§ TO DO: How many lines of the data contain the string "section"? Write the number and nothing more.

##### MATERIALS PROVIDED #####

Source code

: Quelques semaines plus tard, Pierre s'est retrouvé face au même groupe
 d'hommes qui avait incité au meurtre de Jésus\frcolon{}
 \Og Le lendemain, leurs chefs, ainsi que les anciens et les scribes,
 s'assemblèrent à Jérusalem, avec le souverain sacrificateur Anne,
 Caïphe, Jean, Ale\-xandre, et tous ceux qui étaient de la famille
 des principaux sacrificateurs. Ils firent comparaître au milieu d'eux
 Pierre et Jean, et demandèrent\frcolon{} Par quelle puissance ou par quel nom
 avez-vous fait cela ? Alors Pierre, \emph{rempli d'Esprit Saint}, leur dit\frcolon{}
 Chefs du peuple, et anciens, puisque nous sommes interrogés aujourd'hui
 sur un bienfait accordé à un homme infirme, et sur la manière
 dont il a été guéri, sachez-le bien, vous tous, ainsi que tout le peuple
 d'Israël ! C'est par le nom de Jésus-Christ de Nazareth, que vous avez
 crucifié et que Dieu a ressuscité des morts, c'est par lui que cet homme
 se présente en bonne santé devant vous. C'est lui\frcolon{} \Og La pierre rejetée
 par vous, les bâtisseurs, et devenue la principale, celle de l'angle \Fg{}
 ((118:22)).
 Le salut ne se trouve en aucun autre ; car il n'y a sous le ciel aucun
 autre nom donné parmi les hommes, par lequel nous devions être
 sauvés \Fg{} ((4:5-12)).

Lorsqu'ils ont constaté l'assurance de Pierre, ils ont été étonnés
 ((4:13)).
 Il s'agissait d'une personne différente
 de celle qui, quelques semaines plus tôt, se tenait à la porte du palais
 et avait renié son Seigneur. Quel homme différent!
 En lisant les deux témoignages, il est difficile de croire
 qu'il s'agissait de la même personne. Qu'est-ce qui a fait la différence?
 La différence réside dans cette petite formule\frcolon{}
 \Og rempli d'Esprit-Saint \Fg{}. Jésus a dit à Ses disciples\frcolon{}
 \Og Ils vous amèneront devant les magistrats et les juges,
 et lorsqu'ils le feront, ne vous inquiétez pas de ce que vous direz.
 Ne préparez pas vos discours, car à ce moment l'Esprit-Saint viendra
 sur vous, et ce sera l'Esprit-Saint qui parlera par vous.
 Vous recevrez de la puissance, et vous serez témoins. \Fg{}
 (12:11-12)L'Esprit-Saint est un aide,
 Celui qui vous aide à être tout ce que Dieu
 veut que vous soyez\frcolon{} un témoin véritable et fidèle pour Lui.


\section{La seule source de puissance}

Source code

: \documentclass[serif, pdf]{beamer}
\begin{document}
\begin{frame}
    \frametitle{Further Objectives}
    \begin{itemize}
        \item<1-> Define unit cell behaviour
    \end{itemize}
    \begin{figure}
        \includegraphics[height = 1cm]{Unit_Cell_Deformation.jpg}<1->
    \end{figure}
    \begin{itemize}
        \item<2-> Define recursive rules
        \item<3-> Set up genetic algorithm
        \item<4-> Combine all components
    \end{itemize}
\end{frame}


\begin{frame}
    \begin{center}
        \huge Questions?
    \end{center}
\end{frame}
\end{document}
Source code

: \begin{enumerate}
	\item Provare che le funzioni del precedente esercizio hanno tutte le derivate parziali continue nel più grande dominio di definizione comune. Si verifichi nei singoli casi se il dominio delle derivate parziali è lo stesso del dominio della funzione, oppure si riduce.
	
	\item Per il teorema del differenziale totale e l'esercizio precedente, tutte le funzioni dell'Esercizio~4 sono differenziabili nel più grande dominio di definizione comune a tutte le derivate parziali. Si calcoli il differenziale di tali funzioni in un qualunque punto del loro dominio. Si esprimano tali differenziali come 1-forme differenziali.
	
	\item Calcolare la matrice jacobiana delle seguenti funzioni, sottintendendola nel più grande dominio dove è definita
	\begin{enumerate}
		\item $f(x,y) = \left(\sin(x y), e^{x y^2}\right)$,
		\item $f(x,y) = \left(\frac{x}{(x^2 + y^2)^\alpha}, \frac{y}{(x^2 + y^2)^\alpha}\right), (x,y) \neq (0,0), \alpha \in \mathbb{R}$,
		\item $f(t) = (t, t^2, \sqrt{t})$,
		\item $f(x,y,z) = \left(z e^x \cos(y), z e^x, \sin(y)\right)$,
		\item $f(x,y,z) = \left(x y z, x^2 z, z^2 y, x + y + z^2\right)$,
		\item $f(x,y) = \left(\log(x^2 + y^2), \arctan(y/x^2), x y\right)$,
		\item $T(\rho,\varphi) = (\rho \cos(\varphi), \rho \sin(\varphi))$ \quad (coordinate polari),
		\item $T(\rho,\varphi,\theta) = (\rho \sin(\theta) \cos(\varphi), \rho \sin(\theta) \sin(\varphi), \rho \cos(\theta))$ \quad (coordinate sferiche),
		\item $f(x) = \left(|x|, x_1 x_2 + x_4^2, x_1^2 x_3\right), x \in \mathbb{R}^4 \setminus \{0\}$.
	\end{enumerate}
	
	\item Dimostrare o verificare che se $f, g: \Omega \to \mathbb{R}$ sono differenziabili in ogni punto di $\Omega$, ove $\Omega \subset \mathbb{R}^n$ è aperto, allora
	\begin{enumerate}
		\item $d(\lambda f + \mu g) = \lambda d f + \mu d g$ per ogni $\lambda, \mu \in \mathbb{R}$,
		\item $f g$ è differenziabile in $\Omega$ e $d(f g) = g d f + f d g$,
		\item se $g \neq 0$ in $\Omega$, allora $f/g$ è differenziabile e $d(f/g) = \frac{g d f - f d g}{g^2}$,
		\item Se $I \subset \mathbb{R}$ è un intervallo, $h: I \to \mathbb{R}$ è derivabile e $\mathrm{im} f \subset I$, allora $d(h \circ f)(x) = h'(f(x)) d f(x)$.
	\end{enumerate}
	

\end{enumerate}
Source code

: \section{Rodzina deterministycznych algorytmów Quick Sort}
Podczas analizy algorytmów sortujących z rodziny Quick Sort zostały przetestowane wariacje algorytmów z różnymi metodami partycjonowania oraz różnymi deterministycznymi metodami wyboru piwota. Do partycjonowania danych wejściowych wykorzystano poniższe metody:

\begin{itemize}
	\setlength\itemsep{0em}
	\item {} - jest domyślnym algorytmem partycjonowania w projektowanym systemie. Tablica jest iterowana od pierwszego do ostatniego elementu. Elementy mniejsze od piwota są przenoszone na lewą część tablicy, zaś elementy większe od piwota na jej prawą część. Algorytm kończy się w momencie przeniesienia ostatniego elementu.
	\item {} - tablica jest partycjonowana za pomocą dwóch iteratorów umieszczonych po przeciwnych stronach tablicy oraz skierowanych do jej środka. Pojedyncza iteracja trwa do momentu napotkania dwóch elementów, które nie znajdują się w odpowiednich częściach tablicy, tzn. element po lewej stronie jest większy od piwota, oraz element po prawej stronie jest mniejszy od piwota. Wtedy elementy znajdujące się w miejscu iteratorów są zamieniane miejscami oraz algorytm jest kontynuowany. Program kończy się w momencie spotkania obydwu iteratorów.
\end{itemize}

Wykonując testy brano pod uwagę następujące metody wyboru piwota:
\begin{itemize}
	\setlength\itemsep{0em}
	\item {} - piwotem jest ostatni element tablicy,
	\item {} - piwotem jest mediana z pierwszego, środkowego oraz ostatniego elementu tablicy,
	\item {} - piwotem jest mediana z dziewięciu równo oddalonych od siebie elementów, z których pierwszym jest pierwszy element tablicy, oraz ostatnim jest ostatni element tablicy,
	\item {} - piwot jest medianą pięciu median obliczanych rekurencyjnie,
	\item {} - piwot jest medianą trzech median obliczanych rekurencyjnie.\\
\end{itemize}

#####

§ COMPLETED EXERCISE: 2